> [Excerpted records]:
○ ○ ○ ○ ○

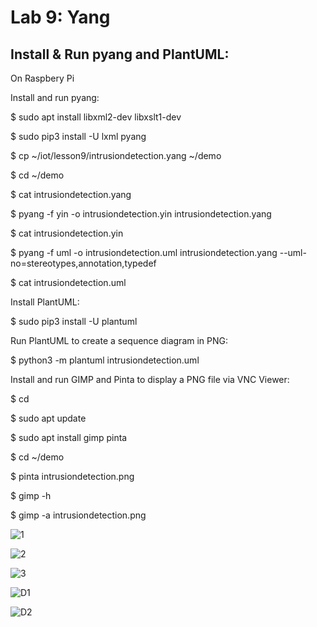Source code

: # Lab 9: Yang

## Install & Run pyang and PlantUML:

On Raspbery Pi

Install and run pyang:

$ sudo apt install libxml2-dev libxslt1-dev

$ sudo pip3 install -U lxml pyang

$ cp ~/iot/lesson9/intrusiondetection.yang ~/demo

$ cd ~/demo

$ cat intrusiondetection.yang

$ pyang -f yin -o intrusiondetection.yin intrusiondetection.yang

$ cat intrusiondetection.yin

$ pyang -f uml -o intrusiondetection.uml intrusiondetection.yang --uml-no=stereotypes,annotation,typedef

$ cat intrusiondetection.uml

Install PlantUML:

$ sudo pip3 install -U plantuml

Run PlantUML to create a sequence diagram in PNG:

$ python3 -m plantuml intrusiondetection.uml

Install and run GIMP and Pinta to display a PNG file via VNC Viewer:

$ cd

$ sudo apt update

$ sudo apt install gimp pinta

$ cd ~/demo

$ pinta intrusiondetection.png

$ gimp -h

$ gimp -a intrusiondetection.png

![1](https://user-images.githubusercontent.com/68234338/166989964-75974694-a2d0-4ef4-af9a-cb0d457c47b7.jpg)

![2](https://user-images.githubusercontent.com/68234338/166989969-fffbec94-75ee-4d06-96c4-6111721ccc3a.jpg)

![3](https://user-images.githubusercontent.com/68234338/166989972-272c9c50-238f-4408-a13a-6eb311fd99e5.jpg)

![D1](https://user-images.githubusercontent.com/68234338/166990074-0ff0ca07-c367-4d74-8a8b-3c6080021f07.jpg)

![D2](https://user-images.githubusercontent.com/68234338/166990080-465b6fbd-1a2d-495a-b656-4a4f1dc0122f.jpg)
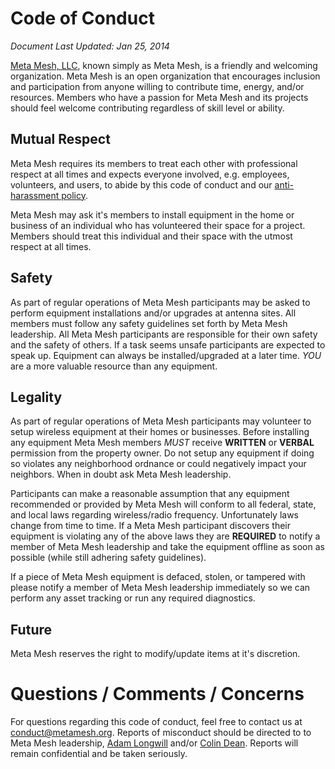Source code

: # Code of Conduct

*Document Last Updated: Jan 25, 2014*

[Meta Mesh, LLC](http://www.metamesh.org), known simply as Meta Mesh, is a friendly and welcoming organization. Meta Mesh is an open organization that encourages inclusion and participation from anyone willing to contribute time, energy, and/or resources. Members who have a passion for Meta Mesh and its projects should feel welcome contributing regardless of skill level or ability.

## Mutual Respect

Meta Mesh requires its members to treat each other with professional respect at all times and expects everyone involved, e.g. employees, volunteers, and users, to abide by this code of conduct and our [anti-harassment policy](anti-harassment).

Meta Mesh may ask it's members to install equipment in the home or business of an individual who has volunteered their space for a project. Members should treat this individual and their space with the utmost respect at all times.

## Safety

As part of regular operations of Meta Mesh participants may be asked to perform equipment installations and/or upgrades at antenna sites. All members must follow any safety guidelines set forth by Meta Mesh leadership. All Meta Mesh participants are responsible for their own safety and the safety of others. If a task seems unsafe participants are expected to speak up. Equipment can always be installed/upgraded at a later time. *YOU* are a more valuable resource than any equipment.

## Legality

As part of regular operations of Meta Mesh participants may volunteer to setup wireless equipment at their homes or businesses. Before installing any equipment Meta Mesh members *MUST* receive **WRITTEN** or **VERBAL** permission from the property owner. Do not setup any equipment if doing so violates any neighborhood ordnance or could negatively impact your neighbors. When in doubt ask Meta Mesh leadership.
 
Participants can make a reasonable assumption that any equipment recommended or provided by Meta Mesh will conform to all federal, state, and local laws regarding wireless/radio frequency. Unfortunately laws change from time to time. If a Meta Mesh participant discovers their equipment is violating any of the above laws they are **REQUIRED** to notify a member of  Meta Mesh leadership and take the equipment offline as soon as possible (while still adhering safety guidelines).

If a piece of Meta Mesh equipment is defaced, stolen, or tampered with please notify a member of Meta Mesh leadership immediately so we can perform any asset tracking or run any required diagnostics.

## Future 

Meta Mesh reserves the right to modify/update items at it's discretion.

# Questions / Comments / Concerns

For questions regarding this code of conduct, feel free to contact us at [conduct@metamesh.org](mailto:conduct@metamesh.org). Reports of misconduct should be directed to to Meta Mesh leadership, [Adam Longwill](mailto:adam.longwill+conduct@metamesh.org) and/or [Colin Dean](mailto:colin.dean+conduct@metamesh.org). Reports will remain confidential and be taken seriously.

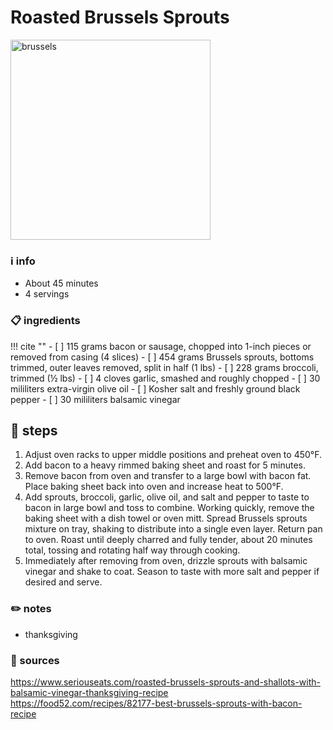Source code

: # Roasted Brussels Sprouts  
<img src="https://images.food52.com/cXSYAncBQ8rUJZGo8Ul_VSfSJ1o=/2016x1344/filters:format(webp)/340f1748-78b9-46a6-9bbc-f657080849f7--2019-1106_best-brussels-sprouts-with-bacon_3x2_julia-gartland_212.jpg" alt="brussels" width="320"/>

### ℹ️ info  
* About 45 minutes  
* 4 servings  

### 📋 ingredients  
!!! cite ""
	- [ ] 115	grams	bacon or sausage, chopped into 1-inch pieces or removed from casing (4 slices)
	- [ ] 454	grams	Brussels sprouts, bottoms trimmed, outer leaves removed, split in half (1 lbs)
	- [ ] 228	grams	broccoli, trimmed (½ lbs)
	- [ ] 4	cloves	garlic, smashed and roughly chopped
	- [ ] 30	mililiters	extra-virgin olive oil
	- [ ] Kosher salt and freshly ground black pepper
	- [ ] 30	mililiters	balsamic vinegar

## 🔪 steps  
1. Adjust oven racks to upper middle positions and preheat oven to 450°F.
2. Add bacon to a heavy rimmed baking sheet and roast for 5 minutes.
3. Remove bacon from oven and transfer to a large bowl with bacon fat. Place baking sheet back into oven and increase heat to 500°F.
2. Add sprouts, broccoli, garlic, olive oil, and salt and pepper to taste to bacon in large bowl and toss to combine. Working quickly, remove the baking sheet with a dish towel or oven mitt. Spread Brussels sprouts mixture on tray, shaking to distribute into a single even layer. Return pan to oven. Roast until deeply charred and fully tender, about 20 minutes total, tossing and rotating half way through cooking.
3. Immediately after removing from oven, drizzle sprouts with balsamic vinegar and shake to coat. Season to taste with more salt and pepper if desired and serve. 

### ✏️ notes  
* thanksgiving

### 🔗 sources   
https://www.seriouseats.com/roasted-brussels-sprouts-and-shallots-with-balsamic-vinegar-thanksgiving-recipe  
https://food52.com/recipes/82177-best-brussels-sprouts-with-bacon-recipe  
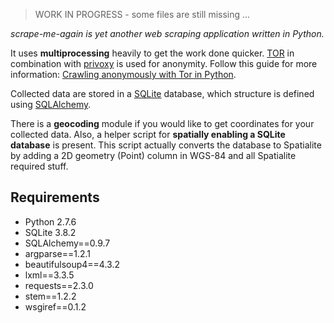 > WORK IN PROGRESS - some files are still missing ...

*scrape-me-again is yet another web scraping application written in Python.*

It uses **multiprocessing** heavily to get the work done quicker. [TOR](https://www.torproject.org/) in combination with [privoxy](http://www.privoxy.org/) is used for anonymity. Follow this guide for more information: [Crawling anonymously with Tor in Python](http://sacharya.com/crawling-anonymously-with-tor-in-python/).

Collected data are stored in a [SQLite](http://www.sqlite.org/) database, which structure is defined using [SQLAlchemy](http://www.sqlalchemy.org/).

There is a **geocoding** module if you would like to get coordinates for your collected data.
Also, a helper script for **spatially enabling a SQLite database** is present. This script actually converts the database
to Spatialite by adding a 2D geometry (Point) column in WGS-84 and all Spatialite required stuff.

## Requirements
* Python 2.7.6
* SQLite 3.8.2
* SQLAlchemy==0.9.7
* argparse==1.2.1
* beautifulsoup4==4.3.2
* lxml==3.3.5
* requests==2.3.0
* stem==1.2.2
* wsgiref==0.1.2

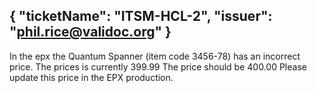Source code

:{
  "ticketName": "ITSM-HCL-2",
  "issuer": "phil.rice@validoc.org"
}
---
In the epx the Quantum Spanner (item code 3456-78) has an incorrect price.
The prices is currently 399.99
The price should be 400.00
Please update this price in the EPX production.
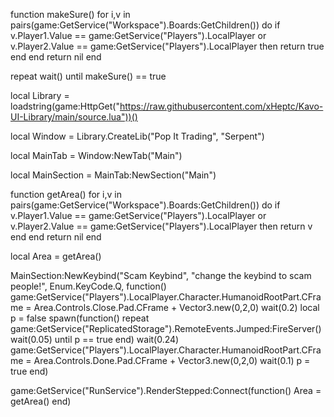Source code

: function makeSure()
    for i,v in pairs(game:GetService("Workspace").Boards:GetChildren()) do
        if v.Player1.Value == game:GetService("Players").LocalPlayer or v.Player2.Value == game:GetService("Players").LocalPlayer then
            return true
        end
    end
    return nil
end

repeat wait() until makeSure() == true

local Library = loadstring(game:HttpGet("https://raw.githubusercontent.com/xHeptc/Kavo-UI-Library/main/source.lua"))()

local Window = Library.CreateLib("Pop It Trading", "Serpent")

local MainTab = Window:NewTab("Main")

local MainSection = MainTab:NewSection("Main")

function getArea()
    for i,v in pairs(game:GetService("Workspace").Boards:GetChildren()) do
        if v.Player1.Value == game:GetService("Players").LocalPlayer or v.Player2.Value == game:GetService("Players").LocalPlayer then
            return v 
        end
    end
    return nil
end

local Area = getArea()

MainSection:NewKeybind("Scam Keybind", "change the keybind to scam people!", Enum.KeyCode.Q, function()
	game:GetService("Players").LocalPlayer.Character.HumanoidRootPart.CFrame = Area.Controls.Close.Pad.CFrame + Vector3.new(0,2,0)
    wait(0.2)
    local p = false
    spawn(function()
    	repeat
	game:GetService("ReplicatedStorage").RemoteEvents.Jumped:FireServer()
	wait(0.05)
	until p == true
    end)
    wait(0.24)
    game:GetService("Players").LocalPlayer.Character.HumanoidRootPart.CFrame = Area.Controls.Done.Pad.CFrame + Vector3.new(0,2,0)
    wait(0.1)
    p = true
end)

game:GetService("RunService").RenderStepped:Connect(function()
    Area = getArea()
end)

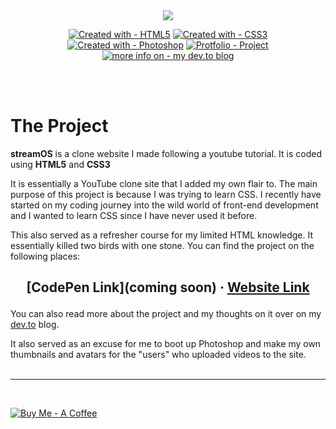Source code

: <center><img src="https://i.imgur.com/WVkO4qr.png">



[![Created with - HTML5](https://img.shields.io/badge/Created_with-HTML5-E34F26?logo=HTML5&logoColor=ffffff)](https://)
[![Created with - CSS3](https://img.shields.io/badge/Created_with-CSS3-1572B6?logo=CSS3&logoColor=ffffff)](https://)
[![Created with - Photoshop](https://img.shields.io/badge/Created_with-Photoshop-31A8FF?logo=Adobe+Photoshop&logoColor=ffffff)](https://)
[![Protfolio - Project](https://img.shields.io/badge/Protfolio-Project-FB542B?logo=Brave&logoColor=ffffff)](https://link_to_portfolio_site)
[![more info on  - my dev.to blog](https://img.shields.io/badge/more_info_on_-my_dev.to_blog-000000?logo=dev.to&logoColor=ffffff)](https://dev.to/kurtissfrost)
</center>
</br></br>

# The Project

**streamOS** is a clone website I made following a youtube tutorial. It is coded using **HTML5** and **CSS3**

It is essentially a YouTube clone site that I added my own flair to. The main purpose of this project is because I was trying to learn CSS. I recently have started on my coding journey into the wild world of front-end development and I wanted to learn CSS since I have never used it before.

This also served as a refresher course for my limited HTML knowledge. It essentially killed two birds with one stone. You can find the project on the following places:


<h2><center>

[CodePen Link](coming soon) &#183; [Website Link](https://streamos.kurtissfrost.com)

</h2></center>

You can also read more about the project and my thoughts on it over on my [dev.to]() blog.

It also served as an excuse for me to boot up Photoshop and make my own thumbnails and avatars for the "users" who uploaded videos to the site.
</br></br>

---

</br>

[![Buy Me - A Coffee](https://img.shields.io/badge/Buy_Me-A_Coffee-FFDD00?style=for-the-badge&logo=buy+me+a+coffee&logoColor=ffffff)](https://www.buymeacoffee.com/frostkurti0)

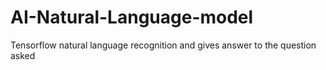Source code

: # AI-Natural-Language-model
Tensorflow natural language recognition and gives answer to the question asked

○ ○ ○ ○ ○

> [Directions for this task]: All that is wanted is each line, word for word, from the first line of the data to the one holding "-o intrusiondetection.yin intrusiondetection.yang", with the pictures left out.

> [Exercise output]:
Source code

: # Lab 9: Yang

## Install & Run pyang and PlantUML:

On Raspbery Pi

Install and run pyang:

$ sudo apt install libxml2-dev libxslt1-dev

$ sudo pip3 install -U lxml pyang

$ cp ~/iot/lesson9/intrusiondetection.yang ~/demo

$ cd ~/demo

$ cat intrusiondetection.yang

$ pyang -f yin -o intrusiondetection.yin intrusiondetection.yang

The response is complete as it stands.